Multiple Distributions with Jekyll, Pandoc & Markdown
Some time ago, I got the idea that I should write a book about something. I wasn’t quite sure of the topic but I thought it would be an interesting exercise.
While contemplating that idea, I reasoned that, if I wrote a book, I would want to use some interesting technologies. I like using GitHub for source control and I’ve been interested in learning Markdown. It would also be nice if I could write the content once and use it in multiple places. Depending on the subject matter, I may even be interested in open sourcing the materials for the book.
With those constraints in mind, I set out to learn more about technologies that could solve my problem.
After some research, I found that Jekyll could be used to generate a static HTML site from Markdown, and Pandoc can generate an e-book from Markdown.
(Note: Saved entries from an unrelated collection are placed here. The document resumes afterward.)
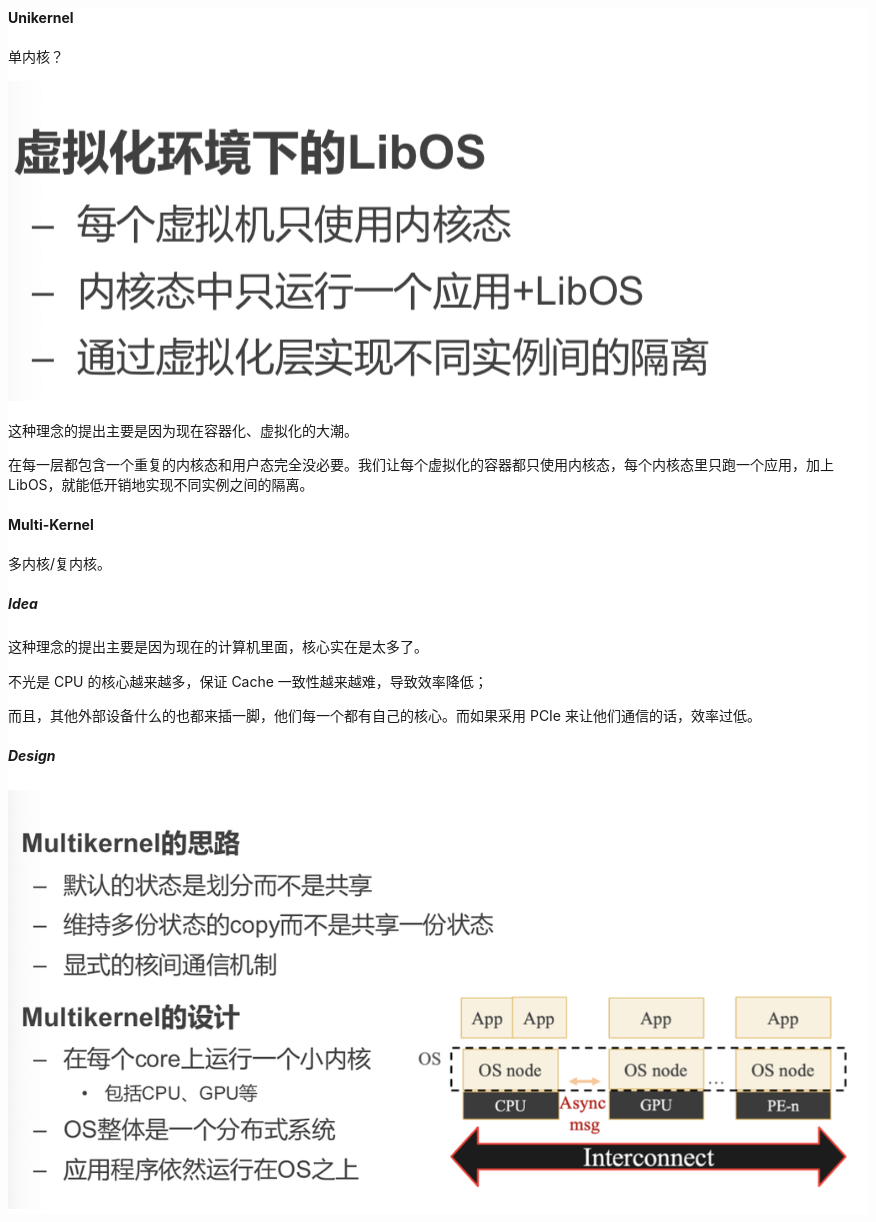 #### Unikernel

单内核？

![image-20200317113621517](17.assets/image-20200317113621517.png)

这种理念的提出主要是因为现在容器化、虚拟化的大潮。

在每一层都包含一个重复的内核态和用户态完全没必要。我们让每个虚拟化的容器都只使用内核态，每个内核态里只跑一个应用，加上 LibOS，就能低开销地实现不同实例之间的隔离。

#### Multi-Kernel

多内核/复内核。

##### Idea

这种理念的提出主要是因为现在的计算机里面，核心实在是太多了。

不光是 CPU 的核心越来越多，保证 Cache 一致性越来越难，导致效率降低；

而且，其他外部设备什么的也都来插一脚，他们每一个都有自己的核心。而如果采用 PCIe 来让他们通信的话，效率过低。

##### Design

![image-20200317114302161](17.assets/image-20200317114302161.png)
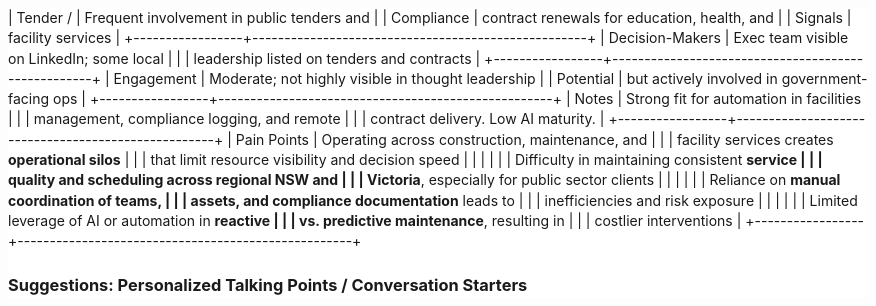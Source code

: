 | Tender /        | Frequent involvement in public tenders and         |
| Compliance      | contract renewals for education, health, and       |
| Signals         | facility services                                  |
+-----------------+----------------------------------------------------+
| Decision-Makers | Exec team visible on LinkedIn; some local          |
|                 | leadership listed on tenders and contracts         |
+-----------------+----------------------------------------------------+
| Engagement      | Moderate; not highly visible in thought leadership |
| Potential       | but actively involved in government-facing ops     |
+-----------------+----------------------------------------------------+
| Notes           | Strong fit for automation in facilities            |
|                 | management, compliance logging, and remote         |
|                 | contract delivery. Low AI maturity.                |
+-----------------+----------------------------------------------------+
| Pain Points     | Operating across construction, maintenance, and    |
|                 | facility services creates **operational silos**    |
|                 | that limit resource visibility and decision speed  |
|                 |                                                    |
|                 | Difficulty in maintaining consistent **service     |
|                 | quality and scheduling across regional NSW and     |
|                 | Victoria**, especially for public sector clients   |
|                 |                                                    |
|                 | Reliance on **manual coordination of teams,        |
|                 | assets, and compliance documentation** leads to    |
|                 | inefficiencies and risk exposure                   |
|                 |                                                    |
|                 | Limited leverage of AI or automation in **reactive |
|                 | vs. predictive maintenance**, resulting in         |
|                 | costlier interventions                             |
+-----------------+----------------------------------------------------+

### **Suggestions: Personalized Talking Points / Conversation Starters**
The only trick that remained was organizing the content in a manner that would allow easy re-use of content.
What follows is the content of a presentation that I gave for TahoeJS.
For the presentation, I built a website, e-book and an HTML presentation (using Reveal.js) that are all generated off of the same set of Markdown content files. The code and all of the content may be found in my GitHub repository.
The Problem
One of the big challenges that we face today is distributing content across multiple channels without duplicating that content.
Duplication of content:
- introduces the possibility that out-of-date content will be published by accident
- increases the amount of work needed for maintenance
- is unnecessary!
Markdown
“Markdown is a lightweight markup language with plain text formatting syntax designed so that it can be converted to HTML and many other formats…”
–Wikipedia
Markdown gives us the opportunity to write our content once and then output it in different formats as necessary.
Jekyll
“Jekyll is a simple, blog-aware, static site generator for personal, project, or organization sites.”
–Wikipedia
Jekyll is a static site generator. It uses a system of templates, and source files written in Markdown, HTML, CSS, Liquid, etc. to build a static site built out of HTML, CSS and JavaScript. Because it is “blog-aware”, Jekyll allows you to quickly create blog posts by simply writing your posts in the correct folder.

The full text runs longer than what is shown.